WHO IS A HERO? Kadenge’s plight triggers debate on who qualifies to be a national icon

By ROBIN TOSKIN: Tuesday, January 10th 2017 at 00:00 GMT +3 | Football
Former Harambee Stars players (from left): Mahmoud Abbass, John Bobby Ogolla and Joe Kadenge during Mashujaa Day celebtations on October 20, 2015. [PHOTO: FILE]

Just who is a national hero or heroine? It is a question that has come under sharp focus after President Uhuru Kenyatta visited ailing football great Joe Kadenge on Sunday at his Mariakani Gardens home in South B, Nairobi.

President Uhuru donated Sh2million to Kadenge, medical insurance for him and his wife and promised to get him a house, besides directing that the 82-year-old be moved, in the meantime, from third to ground floor of the Nairobi County house.

Uhuru’s gesture touched off a debate as what to earns one heroic status even as he called for the actualisation of the National Heroes Council as provided for in the Kenya Heroes Act 2014.

The organisers of the legend’s fundraiser and subsequent visit by the Head of State, led by former Kenya Breweries midfielder Sammy Sholei, say they have been inundated with calls for assistance from other sporting greats.

Footballer turned beggar. James Mbidha, a former professional footballer popularly known as Spinks who has turned to begging due to bad health that deterred him from continuing with his career. (Photo: Denish Ochieng/ Standard)

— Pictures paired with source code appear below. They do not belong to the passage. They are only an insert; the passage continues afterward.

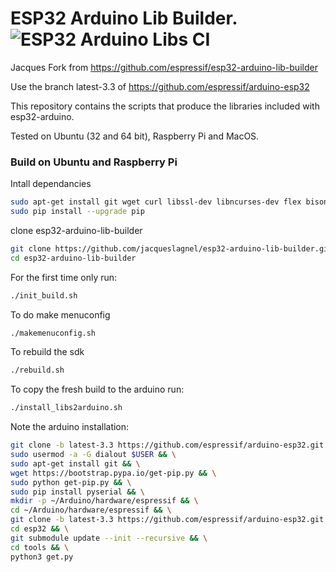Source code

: # ESP32 Arduino Lib Builder. ![ESP32 Arduino Libs CI](https://github.com/jacqueslagnel/esp32-arduino-lib-builder/workflows/ESP32%20Arduino%20Libs%20CI/badge.svg)


Jacques Fork from https://github.com/espressif/esp32-arduino-lib-builder

Use the branch latest-3.3 of https://github.com/espressif/arduino-esp32

This repository contains the scripts that produce the libraries included with esp32-arduino.

Tested on Ubuntu (32 and 64 bit), Raspberry Pi and MacOS.

### Build on Ubuntu and Raspberry Pi
Intall dependancies
```bash
sudo apt-get install git wget curl libssl-dev libncurses-dev flex bison gperf python python-pip python-setuptools python-serial python-click python-cryptography python-future python-pyparsing python-pyelftools cmake ninja-build ccache
sudo pip install --upgrade pip
```

clone esp32-arduino-lib-builder
```bash
git clone https://github.com/jacqueslagnel/esp32-arduino-lib-builder.git
cd esp32-arduino-lib-builder
```

For the first time only run:
```bash
./init_build.sh
```

To do make menuconfig
```bash
./makemenuconfig.sh
```


To rebuild the sdk
```bash
./rebuild.sh
```


To copy the fresh build to the arduino run:
```bash
./install_libs2arduino.sh
```

Note the arduino installation:
```bash
git clone -b latest-3.3 https://github.com/espressif/arduino-esp32.git esp32
sudo usermod -a -G dialout $USER && \
sudo apt-get install git && \
wget https://bootstrap.pypa.io/get-pip.py && \
sudo python get-pip.py && \
sudo pip install pyserial && \
mkdir -p ~/Arduino/hardware/espressif && \
cd ~/Arduino/hardware/espressif && \
git clone -b latest-3.3 https://github.com/espressif/arduino-esp32.git esp32 && \
cd esp32 && \
git submodule update --init --recursive && \
cd tools && \
python3 get.py

```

The Kenya Heroes Act 2014 establishes a 13-member National Heroes Council, which is to formulate criteria for the identification, selection and honouring of national heroes. The council is also empowered to provide for the categories of heroes.

President Uhuru Kenyatta recieve a a ball from former Kenya International player Joe Kadenge when he visited the ailling Legend at his house in Mariakani Gardens Estate in Nairobi on Sunday, Jan 8, 2017. [PHOTO: JONAH ONYANGO/STANDARD]

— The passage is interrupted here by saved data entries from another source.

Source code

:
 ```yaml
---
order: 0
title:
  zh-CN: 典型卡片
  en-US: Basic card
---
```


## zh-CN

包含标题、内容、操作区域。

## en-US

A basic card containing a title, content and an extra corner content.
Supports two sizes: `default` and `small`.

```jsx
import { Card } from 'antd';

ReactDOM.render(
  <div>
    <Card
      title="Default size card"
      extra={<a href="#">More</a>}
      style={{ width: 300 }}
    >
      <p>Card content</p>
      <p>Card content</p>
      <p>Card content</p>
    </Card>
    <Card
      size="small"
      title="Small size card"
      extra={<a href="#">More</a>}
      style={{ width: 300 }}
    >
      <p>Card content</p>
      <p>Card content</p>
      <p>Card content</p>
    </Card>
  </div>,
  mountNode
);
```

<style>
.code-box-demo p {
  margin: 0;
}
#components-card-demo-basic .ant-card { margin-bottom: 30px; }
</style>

Part IV of the Act reads: “The council may, from time to time, by notice published in print and electronic media, call for proposals for nomination of suitable persons to be recommended for declaration as heroes.”

But since the Act has not become operational almost three years since enactment, it has been left to individual effort of sportsmen and women to rescue their own.

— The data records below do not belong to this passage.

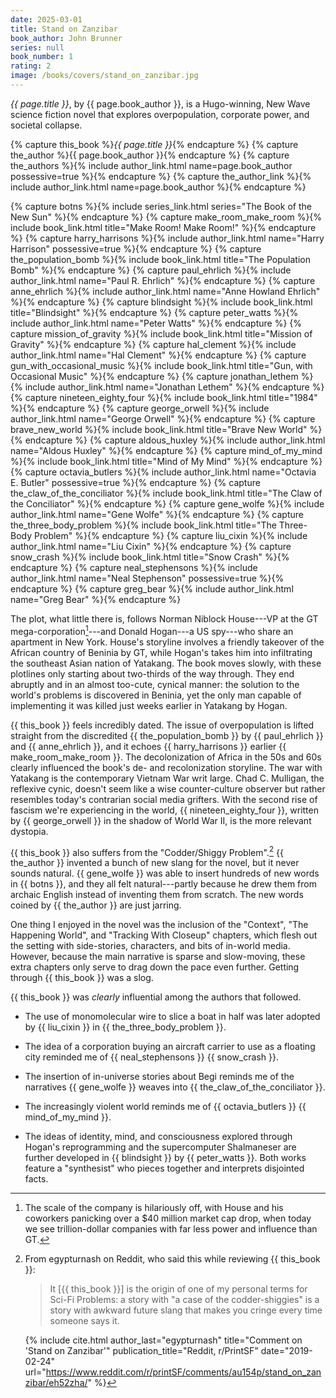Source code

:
 ```yaml
---
date: 2025-03-01
title: Stand on Zanzibar
book_author: John Brunner
series: null
book_number: 1
rating: 2
image: /books/covers/stand_on_zanzibar.jpg
---
```


<cite class="book-title">{{ page.title }}</cite>, by <span
class="author-name">{{ page.book_author }}</span>, is a Hugo-winning, New Wave
science fiction novel that explores overpopulation, corporate power, and
societal collapse.

{% capture this_book %}<cite class="book-title">{{ page.title }}</cite>{% endcapture %}
{% capture the_author %}<span class="author-name">{{ page.book_author }}</span>{% endcapture %}
{% capture the_authors %}{% include author_link.html name=page.book_author possessive=true %}{% endcapture %}
{% capture the_author_link %}{% include author_link.html name=page.book_author %}{% endcapture %}

{% capture botns %}{% include series_link.html series="The Book of the New Sun" %}{% endcapture %}
{% capture make_room_make_room %}{% include book_link.html title="Make Room! Make Room!" %}{% endcapture %}
{% capture harry_harrisons %}{% include author_link.html name="Harry Harrison" possessive=true %}{% endcapture %}
{% capture the_population_bomb %}{% include book_link.html title="The Population Bomb" %}{% endcapture %}
{% capture paul_ehrlich %}{% include author_link.html name="Paul R. Ehrlich" %}{% endcapture %}
{% capture anne_ehrlich %}{% include author_link.html name="Anne Howland Ehrlich" %}{% endcapture %}
{% capture blindsight %}{% include book_link.html title="Blindsight" %}{% endcapture %}
{% capture peter_watts %}{% include author_link.html name="Peter Watts" %}{% endcapture %}
{% capture mission_of_gravity %}{% include book_link.html title="Mission of Gravity" %}{% endcapture %}
{% capture hal_clement %}{% include author_link.html name="Hal Clement" %}{% endcapture %}
{% capture gun_with_occasional_music %}{% include book_link.html title="Gun, with Occasional Music" %}{% endcapture %}
{% capture jonathan_lethem %}{% include author_link.html name="Jonathan Lethem" %}{% endcapture %}
{% capture nineteen_eighty_four %}{% include book_link.html title="1984" %}{% endcapture %}
{% capture george_orwell %}{% include author_link.html name="George Orwell" %}{% endcapture %}
{% capture brave_new_world %}{% include book_link.html title="Brave New World" %}{% endcapture %}
{% capture aldous_huxley %}{% include author_link.html name="Aldous Huxley" %}{% endcapture %}
{% capture mind_of_my_mind %}{% include book_link.html title="Mind of My Mind" %}{% endcapture %}
{% capture octavia_butlers %}{% include author_link.html name="Octavia E. Butler" possessive=true %}{% endcapture %}
{% capture the_claw_of_the_conciliator %}{% include book_link.html title="The Claw of the Conciliator" %}{% endcapture %}
{% capture gene_wolfe %}{% include author_link.html name="Gene Wolfe" %}{% endcapture %}
{% capture the_three_body_problem %}{% include book_link.html title="The Three-Body Problem" %}{% endcapture %}
{% capture liu_cixin %}{% include author_link.html name="Liu Cixin" %}{% endcapture %}
{% capture snow_crash %}{% include book_link.html title="Snow Crash" %}{% endcapture %}
{% capture neal_stephensons %}{% include author_link.html name="Neal Stephenson" possessive=true %}{% endcapture %}
{% capture greg_bear %}{% include author_link.html name="Greg Bear" %}{% endcapture %}

The plot, what little there is, follows Norman Niblock House---VP at the GT
mega-corporation[^scale]---and Donald Hogan---a US spy---who share an
apartment in New York. House's storyline involves a friendly takeover of the
African country of Beninia by GT, while Hogan's takes him into infiltrating
the southeast Asian nation of Yatakang. The book moves slowly, with these
plotlines only starting about two-thirds of the way through. They end abruptly
and in an almost too-cute, cynical manner: the solution to the world's
problems is discovered in Beninia, yet the only man capable of implementing it
was killed just weeks earlier in Yatakang by Hogan.

{{ this_book }} feels incredibly dated. The issue of overpopulation is lifted
straight from the discredited {{ the_population_bomb }} by {{ paul_ehrlich }}
and {{ anne_ehrlich }}, and it echoes {{ harry_harrisons }} earlier {{
make_room_make_room }}. The decolonization of Africa in the 50s and 60s
clearly influenced the book's de- and recolonization storyline. The war with
Yatakang is the contemporary Vietnam War writ large. Chad C. Mulligan, the
reflexive cynic, doesn't seem like a wise counter-culture observer but rather
resembles today's contrarian social media grifters. With the second rise of
fascism we're experiencing in the world, {{ nineteen_eighty_four }}, written
by {{ george_orwell }} in the shadow of World War II, is the more relevant
dystopia.

[^scale]:
    The scale of the company is hilariously off, with House and his coworkers
    panicking over a $40 million market cap drop, when today we see
    trillion-dollar companies with far less power and influence than GT.

{{ this_book }} also suffers from the "Codder/Shiggy Problem".[^codder] {{
the_author }} invented a bunch of new slang for the novel, but it never sounds
natural. {{ gene_wolfe }} was able to insert hundreds of new words in {{ botns
}}, and they all felt natural---partly because he drew them from archaic
English instead of inventing them from scratch. The new words coined by {{
the_author }} are just jarring.

One thing I enjoyed in the novel was the inclusion of the "Context", "The
Happening World", and "Tracking With Closeup" chapters, which flesh out the
setting with side-stories, characters, and bits of in-world media. However,
because the main narrative is sparse and slow-moving, these extra chapters
only serve to drag down the pace even further. Getting through {{ this_book }}
was a slog.

{{ this_book }} was _clearly_ influential among the authors that followed.

- The use of monomolecular wire to slice a boat in half was later adopted by
  {{ liu_cixin }} in {{ the_three_body_problem }}.

- The idea of a corporation buying an aircraft carrier to use as a floating
  city reminded me of {{ neal_stephensons }} {{ snow_crash }}.

- The insertion of in-universe stories about Begi reminds me of the narratives
  {{ gene_wolfe }} weaves into {{ the_claw_of_the_conciliator }}.

- The increasingly violent world reminds me of {{ octavia_butlers }} {{
  mind_of_my_mind }}.

- The ideas of identity, mind, and consciousness explored through Hogan's
  reprogramming and the supercomputer Shalmaneser are further developed in {{
  blindsight }} by {{ peter_watts }}. Both works feature a "synthesist" who
  pieces together and interprets disjointed facts.

[^codder]:
    From egypturnash on Reddit, who said this while reviewing {{ this_book }}:

    > It [{{ this_book }}] is the origin of one of my personal terms for
    > Sci-Fi Problems: a story with "a case of the codder-shiggies" is a story
    > with awkward future slang that makes you cringe every time someone says
    > it.

    {% include cite.html
      author_last="egypturnash"
      title="Comment on 'Stand on Zanzibar'"
      publication_title="Reddit, r/PrintSF"
      date="2019-02-24"
      url="https://www.reddit.com/r/printSF/comments/au154p/stand_on_zanzibar/eh52zha/"
    %}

“Our gesture, and particularly myself as a former footballer just like Kadenge, was to help the old man. Little did I know it would open a flurry of calls for help,” Sholei said.

He added: “We have been assured by the Cabinet Secretary in charge that Sh300 million has been set aside to help our heroes and heroines.”

Sholei and the respected BBC journalist and Joe Kadenge’s biographer John Nene said it was time to recognise sporting heroes.

Nene, who has written the legend’s biography, 'Joe Kadenge: The Life of a Football Legend', said only through a defined process that heroes and heroines will be identified.

“The National Heroes Council is the one to come up with the definition. They may want to look at what each nominee has done for the country say at global competitions like the Olympics, Africa Cup of Nations or World Championships,” Nene said.